--- What to do ---
From the first line to the last, copy the material exactly.

--- Recorded information ---
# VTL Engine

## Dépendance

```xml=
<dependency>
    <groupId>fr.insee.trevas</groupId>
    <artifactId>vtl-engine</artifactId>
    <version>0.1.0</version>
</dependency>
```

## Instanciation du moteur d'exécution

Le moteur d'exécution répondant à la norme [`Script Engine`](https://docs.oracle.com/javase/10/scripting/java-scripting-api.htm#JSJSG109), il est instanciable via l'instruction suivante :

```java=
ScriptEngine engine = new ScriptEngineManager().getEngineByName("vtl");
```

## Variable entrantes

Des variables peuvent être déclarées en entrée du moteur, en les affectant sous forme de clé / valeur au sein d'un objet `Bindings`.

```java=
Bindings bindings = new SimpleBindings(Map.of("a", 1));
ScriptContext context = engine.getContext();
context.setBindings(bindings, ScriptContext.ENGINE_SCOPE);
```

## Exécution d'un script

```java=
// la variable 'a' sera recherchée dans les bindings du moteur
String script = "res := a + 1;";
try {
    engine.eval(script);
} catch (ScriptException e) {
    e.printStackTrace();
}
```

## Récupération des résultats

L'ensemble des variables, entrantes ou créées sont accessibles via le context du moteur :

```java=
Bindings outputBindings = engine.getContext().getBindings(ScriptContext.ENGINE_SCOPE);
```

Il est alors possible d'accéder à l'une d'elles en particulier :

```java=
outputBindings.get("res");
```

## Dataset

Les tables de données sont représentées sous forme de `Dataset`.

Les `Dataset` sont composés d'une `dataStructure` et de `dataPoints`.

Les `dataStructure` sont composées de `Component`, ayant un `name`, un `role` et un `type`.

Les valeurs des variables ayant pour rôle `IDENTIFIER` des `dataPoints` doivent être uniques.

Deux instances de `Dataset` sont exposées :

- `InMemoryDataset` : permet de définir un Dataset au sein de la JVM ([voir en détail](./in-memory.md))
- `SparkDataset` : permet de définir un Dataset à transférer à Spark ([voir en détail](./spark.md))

--- Response area ---
# VTL Engine

## Dépendance

```xml=
<dependency>
    <groupId>fr.insee.trevas</groupId>
    <artifactId>vtl-engine</artifactId>
    <version>0.1.0</version>
</dependency>
```

## Instanciation du moteur d'exécution

Le moteur d'exécution répondant à la norme [`Script Engine`](https://docs.oracle.com/javase/10/scripting/java-scripting-api.htm#JSJSG109), il est instanciable via l'instruction suivante :

```java=
ScriptEngine engine = new ScriptEngineManager().getEngineByName("vtl");
```

## Variable entrantes

Des variables peuvent être déclarées en entrée du moteur, en les affectant sous forme de clé / valeur au sein d'un objet `Bindings`.

```java=
Bindings bindings = new SimpleBindings(Map.of("a", 1));
ScriptContext context = engine.getContext();
context.setBindings(bindings, ScriptContext.ENGINE_SCOPE);
```

## Exécution d'un script

```java=
// la variable 'a' sera recherchée dans les bindings du moteur
String script = "res := a + 1;";
try {
    engine.eval(script);
} catch (ScriptException e) {
    e.printStackTrace();
}
```

## Récupération des résultats

L'ensemble des variables, entrantes ou créées sont accessibles via le context du moteur :

```java=
Bindings outputBindings = engine.getContext().getBindings(ScriptContext.ENGINE_SCOPE);
```

Il est alors possible d'accéder à l'une d'elles en particulier :

```java=
outputBindings.get("res");
```

## Dataset

Les tables de données sont représentées sous forme de `Dataset`.

Les `Dataset` sont composés d'une `dataStructure` et de `dataPoints`.

Les `dataStructure` sont composées de `Component`, ayant un `name`, un `role` et un `type`.

Les valeurs des variables ayant pour rôle `IDENTIFIER` des `dataPoints` doivent être uniques.

Deux instances de `Dataset` sont exposées :

- `InMemoryDataset` : permet de définir un Dataset au sein de la JVM ([voir en détail](./in-memory.md))
- `SparkDataset` : permet de définir un Dataset à transférer à Spark ([voir en détail](./spark.md))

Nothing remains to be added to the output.